Dataset content:
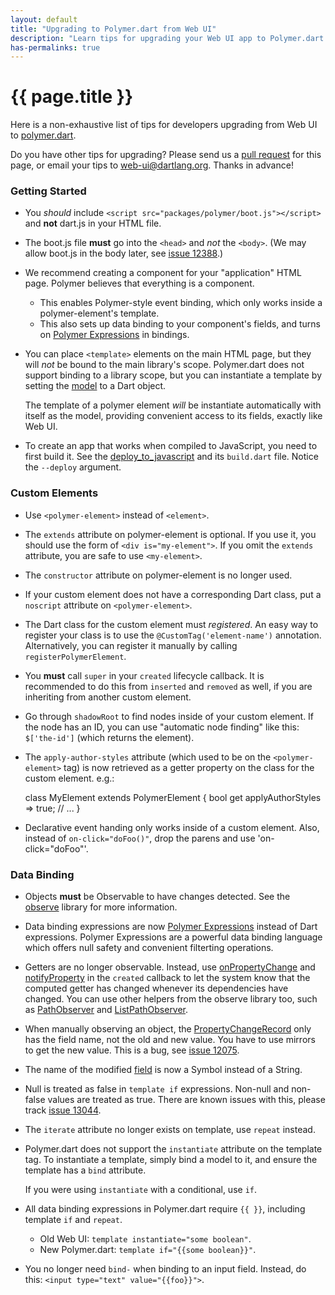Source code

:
 ```yaml
---
layout: default
title: "Upgrading to Polymer.dart from Web UI"
description: "Learn tips for upgrading your Web UI app to Polymer.dart."
has-permalinks: true
---
```


# {{ page.title }}

Here is a non-exhaustive list of tips for developers upgrading from
Web UI to [polymer.dart](/polymer-dart/).

Do you have other tips for upgrading? Please send us a
[pull request](https://github.com/dart-lang/dartlang.org)
for this page, or email your tips to
[web-ui@dartlang.org](https://groups.google.com/a/dartlang.org/forum/#!forum/web-ui).
Thanks in advance!

### Getting Started

* You *should* include `<script src="packages/polymer/boot.js"></script>`
  and **not** dart.js in your HTML file.

* The boot.js file **must** go into the `<head>` and *not* the `<body>`.
  (We may allow boot.js in the body later,
  see [issue 12388](https://code.google.com/p/dart/issues/detail?id=12388).)

* We recommend creating a component for your "application" HTML page.
  Polymer believes that everything is a component.
  - This enables Polymer-style event binding, which only works inside a
    polymer-element's template.
  - This also sets up data binding to your component's fields, and turns on
    [Polymer Expressions](http://pub.dartlang.org/packages/polymer_expressions)
    in bindings.

* You can place `<template>` elements on the main HTML page, but they will *not*
  be bound to the main library's scope. Polymer.dart does not support binding
  to a library scope, but you can instantiate a template by setting the
  [model](http://api.dartlang.org/docs/releases/latest/dart_html/Element.html#model)
  to a Dart object.
  
  The template of a polymer element *will* be instantiate automatically with
  itself as the model, providing convenient access to its fields, exactly like
  Web UI.

* To create an app that works when compiled to JavaScript, you need to first
  build it. See the
  [deploy_to_javascript](https://github.com/sethladd/dart-polymer-dart-examples/tree/master/web/deploy_to_javascript)
  and its `build.dart` file. Notice the `--deploy` argument.

### Custom Elements

* Use `<polymer-element>` instead of `<element>`.

* The `extends` attribute on polymer-element is optional. If you use it,
  you should use the form of `<div is="my-element">`. If you omit the
  `extends` attribute, you are safe to use `<my-element>`.

* The `constructor` attribute on polymer-element is no longer used.

* If your custom element does not have a corresponding Dart class,
  put a `noscript` attribute on `<polymer-element>`.

* The Dart class for the custom element must _registered_.
  An easy way to register your class is to use the
  `@CustomTag('element-name')` annotation.
  Alternatively, you can register it manually by calling
  `registerPolymerElement`.

* You **must** call `super` in your `created` lifecycle callback.
  It is recommended to do this from `inserted` and `removed` as well, if you
  are inheriting from another custom element.

* Go through `shadowRoot` to find nodes inside of your custom element.
  If the node has an ID, you can use "automatic node finding" like
  this: `$['the-id']` (which returns the element).

* The `apply-author-styles` attribute (which used to be on the
  `<polymer-element>` tag)
  is now retrieved as a getter property on the class for the custom element.
  e.g.:

    class MyElement extends PolymerElement {
       bool get applyAuthorStyles => true;
       // ...
    }

* Declarative event handing only works inside of a custom element.
  Also, instead of `on-click="doFoo()"`, drop the parens and use
  'on-click="doFoo"'.

### Data Binding

* Objects **must** be Observable to have changes detected. See the
  [observe](http://api.dartlang.org/docs/releases/latest/observe.html)
  library for more information.

* Data binding expressions are now
  [Polymer Expressions](http://pub.dartlang.org/packages/polymer_expressions)
  instead of Dart expressions. Polymer Expressions are a powerful data binding
  language which offers null safety and convenient filterting operations.

* Getters are no longer observable. Instead, use
  [onPropertyChange](http://api.dartlang.org/docs/releases/latest/observe.html#onPropertyChange) and
  [notifyProperty](http://api.dartlang.org/docs/releases/latest/observe.html#notifyProperty)
  in the `created` callback to let the system know that the computed getter has
  changed whenever its dependencies have changed. You can use other helpers from
  the observe library too, such as
  [PathObserver](http://api.dartlang.org/docs/releases/latest/observe/PathObserver.html)
  and [ListPathObserver](http://api.dartlang.org/docs/releases/latest/observe/ListPathObserver.html).

* When manually observing an object, the
  [PropertyChangeRecord](http://api.dartlang.org/docs/releases/latest/observe/PropertyChangeRecord.html)
  only has the field name, not the old and new value. You have to use mirrors to
  get the new value. This is a bug, see
  [issue 12075](https://code.google.com/p/dart/issues/detail?id=12075).

* The name of the modified
  [field](http://api.dartlang.org/docs/releases/latest/observe/PropertyChangeRecord.html#field)
  is now a Symbol instead of a String.

* Null is treated as false in `template if` expressions.
  Non-null and non-false values are treated as true.
  There are known issues with this, please track
  [issue 13044](https://code.google.com/p/dart/issues/detail?id=13044).

* The `iterate` attribute no longer exists on template, use `repeat` instead.

* Polymer.dart does not support the `instantiate` attribute on the template
  tag. To instantiate a template, simply bind a model to it, and ensure the
  template has a `bind` attribute.

  If you were using `instantiate` with a conditional, use `if`.

* All data binding expressions in Polymer.dart require `{{ }}`, including
  template `if` and `repeat`.
  - Old Web UI: `template instantiate="some boolean"`.
  - New Polymer.dart: `template if="{{some boolean}}"`.

* You no longer need `bind-` when binding to an input field. Instead, do this:
  `<input type="text" value="{{foo}}">`.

Task:
Whatever lies between the line containing "instead of Dart" and the final line above, both included, must be returned exactly.

Result below:
  instead of Dart expressions. Polymer Expressions are a powerful data binding
  language which offers null safety and convenient filterting operations.

* Getters are no longer observable. Instead, use
  [onPropertyChange](http://api.dartlang.org/docs/releases/latest/observe.html#onPropertyChange) and
  [notifyProperty](http://api.dartlang.org/docs/releases/latest/observe.html#notifyProperty)
  in the `created` callback to let the system know that the computed getter has
  changed whenever its dependencies have changed. You can use other helpers from
  the observe library too, such as
  [PathObserver](http://api.dartlang.org/docs/releases/latest/observe/PathObserver.html)
  and [ListPathObserver](http://api.dartlang.org/docs/releases/latest/observe/ListPathObserver.html).

* When manually observing an object, the
  [PropertyChangeRecord](http://api.dartlang.org/docs/releases/latest/observe/PropertyChangeRecord.html)
  only has the field name, not the old and new value. You have to use mirrors to
  get the new value. This is a bug, see
  [issue 12075](https://code.google.com/p/dart/issues/detail?id=12075).

* The name of the modified
  [field](http://api.dartlang.org/docs/releases/latest/observe/PropertyChangeRecord.html#field)
  is now a Symbol instead of a String.

* Null is treated as false in `template if` expressions.
  Non-null and non-false values are treated as true.
  There are known issues with this, please track
  [issue 13044](https://code.google.com/p/dart/issues/detail?id=13044).

* The `iterate` attribute no longer exists on template, use `repeat` instead.

* Polymer.dart does not support the `instantiate` attribute on the template
  tag. To instantiate a template, simply bind a model to it, and ensure the
  template has a `bind` attribute.

  If you were using `instantiate` with a conditional, use `if`.

* All data binding expressions in Polymer.dart require `{{ }}`, including
  template `if` and `repeat`.
  - Old Web UI: `template instantiate="some boolean"`.
  - New Polymer.dart: `template if="{{some boolean}}"`.

* You no longer need `bind-` when binding to an input field. Instead, do this:
  `<input type="text" value="{{foo}}">`.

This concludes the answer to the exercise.